TASK GOAL ▸ Every line from the one bearing "दि॒व्यं ग॑च्छ॒ स्वाहेत्या॑ह" through the last line of the entries should be printed exactly, with no other output.

SOURCE RECORDS: Begin

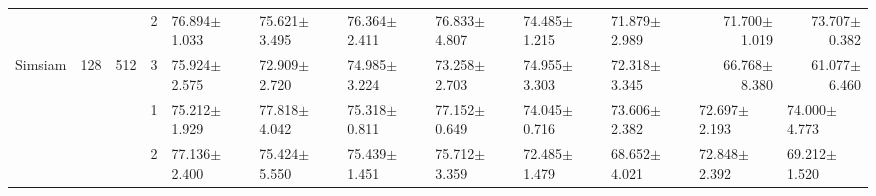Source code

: \begin{table}[htpb]
{\begin{tabular}{c|c|c|c|ll|ll|ll|ll}
                                 &                                                                                 &                                                                                        & 2                                                                                         & 76.894$\pm$1.033                        & 75.621$\pm$3.495                        & 76.364$\pm$2.411                        & 76.833$\pm$4.807                        & 74.485$\pm$1.215                        & 71.879$\pm$2.989                        & \multicolumn{1}{r}{71.700$\pm$1.019}    & \multicolumn{1}{r}{73.707$\pm$0.382}   \\
\multirow{-12}{*}{Simsiam}       & \multirow{-6}{*}{128}                                                           & \multirow{-3}{*}{512}                                                                  & 3                                                                                         & 75.924$\pm$2.575                        & 72.909$\pm$2.720                        & 74.985$\pm$3.224                        & 73.258$\pm$2.703                        & 74.955$\pm$3.303                        & 72.318$\pm$3.345                        & \multicolumn{1}{r}{66.768$\pm$8.380}    & \multicolumn{1}{r}{61.077$\pm$6.460}   \\ \hline
                                 &                                                                                 &                                                                                        & 1                                                                                         & 75.212$\pm$1.929                        & 77.818$\pm$4.042                        & 75.318$\pm$0.811                        & 77.152$\pm$0.649                        & 74.045$\pm$0.716                        & 73.606$\pm$2.382                        & 72.697$\pm$2.193                        & 74.000$\pm$4.773                       \\
                                 &                                                                                 &                                                                                        & 2                                                                                         & 77.136$\pm$2.400                        & 75.424$\pm$5.550                        & 75.439$\pm$1.451                        & 75.712$\pm$3.359                        & 72.485$\pm$1.479                        & 68.652$\pm$4.021                        & 72.848$\pm$2.392                        & 69.212$\pm$1.520                       \\

\end{tabular}}
\end{table}
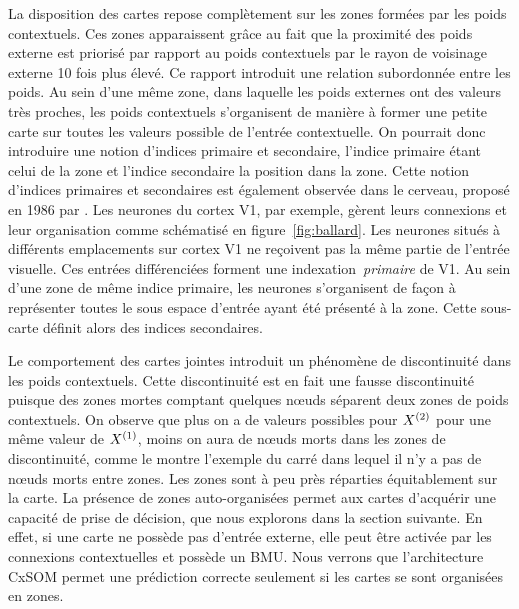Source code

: \documentclass[../main]{subfiles}
\begin{document}
La disposition des cartes repose complètement sur les zones formées par les poids contextuels. Ces zones apparaissent grâce au fait que la proximité des poids externe est priorisé par rapport au poids contextuels par le rayon de voisinage externe 10 fois plus élevé. Ce rapport introduit une relation subordonnée entre les poids. 
Au sein d'une même zone, dans laquelle les poids externes ont des valeurs très proches, les poids contextuels s'organisent de manière à former une petite carte sur toutes les valeurs possible de l'entrée contextuelle.
On pourrait donc introduire une notion d'indices primaire et secondaire, l'indice primaire étant celui de la zone et l'indice secondaire la position dans la zone.
Cette notion d'indices primaires et secondaires est également observée dans le cerveau, proposé en 1986 par \cite{ballard_cortical_1986}. Les neurones du cortex V1, par exemple, gèrent leurs connexions et leur organisation comme schématisé en figure~\ref{fig:ballard}.
Les neurones situés à différents emplacements sur cortex V1 ne reçoivent pas la même partie de l'entrée visuelle. Ces entrées différenciées forment une indexation~\emph{primaire} de V1. Au sein d'une zone de même indice primaire, les neurones s'organisent de façon à représenter toutes le sous espace d'entrée ayant été présenté à la zone. Cette sous-carte définit alors des indices secondaires.

Le comportement des cartes jointes introduit un phénomène de discontinuité dans les poids contextuels. Cette discontinuité est en fait une fausse discontinuité puisque des zones mortes comptant quelques n\oe{}uds séparent deux zones de poids contextuels.
On observe que plus on a de valeurs possibles pour $X^{({2})}$ pour une même valeur de $X^{({1})}$, moins on aura de n\oe{}uds morts dans les zones de discontinuité, comme le montre l'exemple du carré dans lequel il n'y a pas de n\oe{}uds morts entre zones.
Les zones sont à peu près réparties équitablement sur la carte.
La présence de zones auto-organisées permet aux cartes d'acquérir une capacité de prise de décision, que nous explorons dans la section suivante.
En effet, si une carte ne possède pas d'entrée externe, elle peut être activée par les connexions contextuelles et possède un BMU. Nous verrons que l'architecture CxSOM permet une prédiction correcte seulement si les cartes se sont organisées en zones.
\end{document}
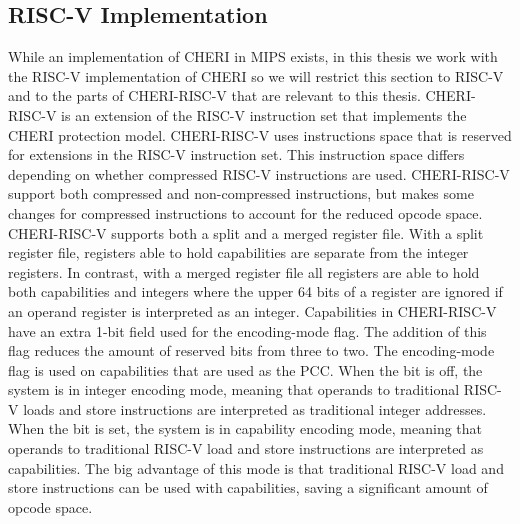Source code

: \subsection{RISC-V Implementation}
While an implementation of CHERI in MIPS exists, in this thesis we work with the RISC-V implementation of CHERI so we will restrict this section to RISC-V and to the parts of CHERI-RISC-V that are relevant to this thesis. CHERI-RISC-V is an extension of the RISC-V instruction set that implements the CHERI protection model. CHERI-RISC-V uses instructions space that is reserved for extensions in the RISC-V instruction set. This instruction space differs depending on whether compressed RISC-V instructions are used. CHERI-RISC-V support both compressed and non-compressed instructions, but makes some changes for compressed instructions to account for the reduced opcode space.
CHERI-RISC-V supports both a split and a merged register file. With a split register file, registers able to hold capabilities are separate from the integer registers. In contrast, with a merged register file all registers are able to hold both capabilities and integers where the upper 64 bits of a register are ignored if an operand register is interpreted as an integer.
Capabilities in CHERI-RISC-V have an extra 1-bit field used for the encoding-mode flag. The addition of this flag reduces the amount of reserved bits from three to two. The encoding-mode flag is used on capabilities that are used as the PCC. When the bit is off, the system is in integer encoding mode, meaning that operands to traditional RISC-V loads and store instructions are interpreted as traditional integer addresses. When the bit is set, the system is in capability encoding mode, meaning that operands to traditional RISC-V load and store instructions are interpreted as capabilities. The big advantage of this mode is that traditional RISC-V load and store instructions can be used with capabilities, saving a significant amount of opcode space.
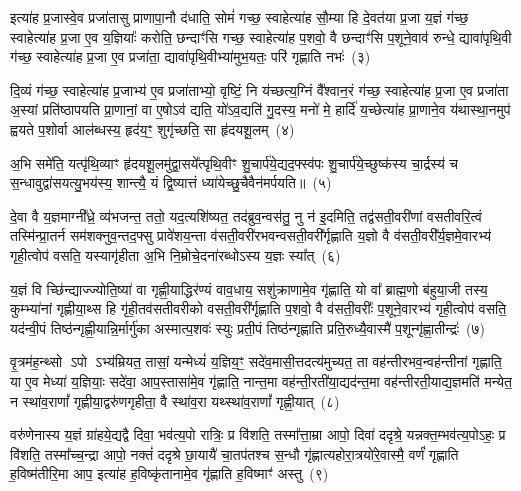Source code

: इत्या॑ह प्र॒जास्वे॒व प्रजा॑तासु प्राणापा॒नौ द॑धाति॒ सोमं॑ गच्छ॒ स्वाहेत्या॑ह सौ॒म्या हि दे॒वत॑या प्र॒जा य॒ज्ञं ग॑च्छ॒ स्वाहेत्या॑ह प्र॒जा ए॒व य॒ज्ञियाः᳚ करोति॒ छन्दाꣳ॑सि गच्छ॒ स्वाहेत्या॑ह प॒शवो॒ वै छन्दाꣳ॑सि प॒शूने॒वाव॑ रुन्धे॒ द्यावा॑\-पृथि॒वी ग॑च्छ॒ स्वाहेत्या॑ह प्र॒जा ए॒व प्रजा॑ता॒ द्यावा॑\-पृथि॒वीभ्या॑मुभ॒यतः॒ परि॑ गृह्णाति नभः॑~(३)

दि॒व्यं ग॑च्छ॒ स्वाहेत्या॑ह प्र॒जाभ्य॑ ए॒व प्रजा॑ताभ्यो॒ वृष्टिं॒ नि य॑च्छत्य॒ग्निं वै᳚श्वान॒रं ग॑च्छ॒ स्वाहेत्या॑ह प्र॒जा ए॒व प्रजा॑ता अ॒स्यां प्रति॑\-ष्ठापयति प्रा॒णानां॒ वा ए॒षो\-ऽव॑ द्यति॒ यो॑\-ऽव॒द्यति॑ गु॒दस्य॒ मनो॑ मे॒ हार्दि॑ य॒च्छेत्या॑ह प्रा॒णाने॒व य॑थास्था॒नमुप॑ ह्वयते प॒शोर्वा आल॑ब्धस्य॒ हृद॑य॒ꣳ॒ शुगृ॑च्छति॒ सा हृ॑दयशू॒लम्~(४)

अ॒भि समे॑ति॒ यत्पृ॑थि॒व्याꣳ हृ॑दयशू॒लमु॑द्वा॒सये᳚त्पृथि॒वीꣳ शु॒चार्प॑ये॒द्यद॒फ्स्व॑पः शु॒चार्प॑ये॒च्छुष्क॑स्य चा॒र्द्रस्य॑ च स॒न्धावुद्वा॑सयत्यु॒भय॑स्य॒ शान्त्यै॒ यं द्वि॒ष्यात्तं ध्या॑येच्छु॒चैवैन॑मर्पयति॥~(५)

{\anuvakamend[{रेतो॑ मि॒त्रावरु॑णौ गच्छ॒ स्वाहा॒ नभो॑ हृदयशू॒लं द्वात्रिꣳ॑शच्च}]}%

दे॒वा वै य॒ज्ञमाग्नी᳚ध्रे॒ व्य॑भजन्त॒ ततो॒ यद॒त्यशि॑ष्यत॒ तद॑ब्रुव॒न्वस॑तु॒ नु न॑ इ॒दमिति॒ तद्व॑सती॒वरी॑णां वसतीवरि॒त्वं तस्मि॑न्प्रा॒तर्न सम॑शक्नुव॒न्तद॒फ्सु प्रावे॑शय॒न्ता व॑सती॒वरी॑रभवन्वसती॒वरी᳚र्गृह्णाति य॒ज्ञो वै व॑सती॒वरी᳚र्य॒ज्ञमे॒वारभ्य॑ गृही॒त्वोप॑ वसति॒ यस्यागृ॑हीता अ॒भि नि॒म्रोचे॒दना॑रब्धो\-ऽस्य य॒ज्ञः स्या᳚त्~(६)

य॒ज्ञं वि च्छि॑न्द्याज्ज्योति॒ष्या॑ वा गृह्णी॒याद्धिर॑ण्यं वाव॒धाय॒ सशु॑क्राणामे॒व गृ॑ह्णाति॒ यो वा᳚ ब्राह्म॒णो ब॑हुया॒जी तस्य॒ कुम्भ्या॑नां गृह्णीया॒थ्स हि गृ॑ही॒तव॑सतीवरीको वसती॒वरी᳚र्गृह्णाति प॒शवो॒ वै व॑सती॒वरीः᳚ प॒शूने॒वारभ्य॑ गृही॒त्वोप॑ वसति॒ यद॑न्वी॒पं तिष्ठ॑न्गृह्णी॒यान्नि॒र्मार्गु॑का अस्मात्प॒शवः॑ स्युः प्रती॒पं तिष्ठ॑न्गृह्णाति प्रति॒रुध्यै॒वास्मै॑ प॒शून्गृ॑ह्णा॒तीन्द्रः॑~(७)

वृ॒त्रम॑ह॒न्थ्सो \-ऽपो \-ऽभ्य॑म्रियत॒ तासां॒ यन्मेध्यं॑ य॒ज्ञिय॒ꣳ॒ सदे॑व॒मासी॒त्तदत्य॑मुच्यत॒ ता वह॑न्तीरभव॒न्वह॑न्तीनां गृह्णाति॒ या ए॒व मेध्या॑ य॒ज्ञियाः॒ सदे॑वा॒ आप॒स्तासा॑मे॒व गृ॑ह्णाति॒ नान्त॒मा वह॑न्ती॒रती॑या॒द्यद॑न्त॒मा वह॑न्तीरती॒याद्य॒ज्ञमति॑ मन्येत॒ न स्था॑व॒राणां᳚ गृह्णीया॒द्वरु॑णगृहीता॒ वै स्था॑व॒रा यथ्स्था॑व॒राणां᳚ गृह्णी॒यात्~(८)

वरु॑णेनास्य य॒ज्ञं ग्रा॑हये॒द्यद्वै दिवा॒ भव॑त्य॒पो रात्रिः॒ प्र वि॑शति॒ तस्मा᳚त्ता॒म्रा आपो॒ दिवा॑ ददृश्रे॒ यन्नक्त॒म्भव॑त्य॒पो\-ऽहः॒ प्र वि॑शति॒ तस्मा᳚च्च॒न्द्रा आपो॒ नक्तं॑ ददृश्रे छा॒यायै॑ चा॒तप॑तश्च स॒न्धौ गृ॑ह्णात्यहोरा॒त्रयो॑रे॒वास्मै॒ वर्णं॑ गृह्णाति ह॒विष्म॑तीरि॒मा आप॒ इत्या॑ह ह॒विष्कृ॑तानामे॒व गृ॑ह्णाति ह॒विष्माꣳ॑ अस्तु~(९)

SOURCE RECORDS: End

RESPONSE TO THE TASK ▸
दि॒व्यं ग॑च्छ॒ स्वाहेत्या॑ह प्र॒जाभ्य॑ ए॒व प्रजा॑ताभ्यो॒ वृष्टिं॒ नि य॑च्छत्य॒ग्निं वै᳚श्वान॒रं ग॑च्छ॒ स्वाहेत्या॑ह प्र॒जा ए॒व प्रजा॑ता अ॒स्यां प्रति॑\-ष्ठापयति प्रा॒णानां॒ वा ए॒षो\-ऽव॑ द्यति॒ यो॑\-ऽव॒द्यति॑ गु॒दस्य॒ मनो॑ मे॒ हार्दि॑ य॒च्छेत्या॑ह प्रा॒णाने॒व य॑थास्था॒नमुप॑ ह्वयते प॒शोर्वा आल॑ब्धस्य॒ हृद॑य॒ꣳ॒ शुगृ॑च्छति॒ सा हृ॑दयशू॒लम्~(४)

अ॒भि समे॑ति॒ यत्पृ॑थि॒व्याꣳ हृ॑दयशू॒लमु॑द्वा॒सये᳚त्पृथि॒वीꣳ शु॒चार्प॑ये॒द्यद॒फ्स्व॑पः शु॒चार्प॑ये॒च्छुष्क॑स्य चा॒र्द्रस्य॑ च स॒न्धावुद्वा॑सयत्यु॒भय॑स्य॒ शान्त्यै॒ यं द्वि॒ष्यात्तं ध्या॑येच्छु॒चैवैन॑मर्पयति॥~(५)

{\anuvakamend[{रेतो॑ मि॒त्रावरु॑णौ गच्छ॒ स्वाहा॒ नभो॑ हृदयशू॒लं द्वात्रिꣳ॑शच्च}]}%

दे॒वा वै य॒ज्ञमाग्नी᳚ध्रे॒ व्य॑भजन्त॒ ततो॒ यद॒त्यशि॑ष्यत॒ तद॑ब्रुव॒न्वस॑तु॒ नु न॑ इ॒दमिति॒ तद्व॑सती॒वरी॑णां वसतीवरि॒त्वं तस्मि॑न्प्रा॒तर्न सम॑शक्नुव॒न्तद॒फ्सु प्रावे॑शय॒न्ता व॑सती॒वरी॑रभवन्वसती॒वरी᳚र्गृह्णाति य॒ज्ञो वै व॑सती॒वरी᳚र्य॒ज्ञमे॒वारभ्य॑ गृही॒त्वोप॑ वसति॒ यस्यागृ॑हीता अ॒भि नि॒म्रोचे॒दना॑रब्धो\-ऽस्य य॒ज्ञः स्या᳚त्~(६)

य॒ज्ञं वि च्छि॑न्द्याज्ज्योति॒ष्या॑ वा गृह्णी॒याद्धिर॑ण्यं वाव॒धाय॒ सशु॑क्राणामे॒व गृ॑ह्णाति॒ यो वा᳚ ब्राह्म॒णो ब॑हुया॒जी तस्य॒ कुम्भ्या॑नां गृह्णीया॒थ्स हि गृ॑ही॒तव॑सतीवरीको वसती॒वरी᳚र्गृह्णाति प॒शवो॒ वै व॑सती॒वरीः᳚ प॒शूने॒वारभ्य॑ गृही॒त्वोप॑ वसति॒ यद॑न्वी॒पं तिष्ठ॑न्गृह्णी॒यान्नि॒र्मार्गु॑का अस्मात्प॒शवः॑ स्युः प्रती॒पं तिष्ठ॑न्गृह्णाति प्रति॒रुध्यै॒वास्मै॑ प॒शून्गृ॑ह्णा॒तीन्द्रः॑~(७)

वृ॒त्रम॑ह॒न्थ्सो \-ऽपो \-ऽभ्य॑म्रियत॒ तासां॒ यन्मेध्यं॑ य॒ज्ञिय॒ꣳ॒ सदे॑व॒मासी॒त्तदत्य॑मुच्यत॒ ता वह॑न्तीरभव॒न्वह॑न्तीनां गृह्णाति॒ या ए॒व मेध्या॑ य॒ज्ञियाः॒ सदे॑वा॒ आप॒स्तासा॑मे॒व गृ॑ह्णाति॒ नान्त॒मा वह॑न्ती॒रती॑या॒द्यद॑न्त॒मा वह॑न्तीरती॒याद्य॒ज्ञमति॑ मन्येत॒ न स्था॑व॒राणां᳚ गृह्णीया॒द्वरु॑णगृहीता॒ वै स्था॑व॒रा यथ्स्था॑व॒राणां᳚ गृह्णी॒यात्~(८)

वरु॑णेनास्य य॒ज्ञं ग्रा॑हये॒द्यद्वै दिवा॒ भव॑त्य॒पो रात्रिः॒ प्र वि॑शति॒ तस्मा᳚त्ता॒म्रा आपो॒ दिवा॑ ददृश्रे॒ यन्नक्त॒म्भव॑त्य॒पो\-ऽहः॒ प्र वि॑शति॒ तस्मा᳚च्च॒न्द्रा आपो॒ नक्तं॑ ददृश्रे छा॒यायै॑ चा॒तप॑तश्च स॒न्धौ गृ॑ह्णात्यहोरा॒त्रयो॑रे॒वास्मै॒ वर्णं॑ गृह्णाति ह॒विष्म॑तीरि॒मा आप॒ इत्या॑ह ह॒विष्कृ॑तानामे॒व गृ॑ह्णाति ह॒विष्माꣳ॑ अस्तु~(९)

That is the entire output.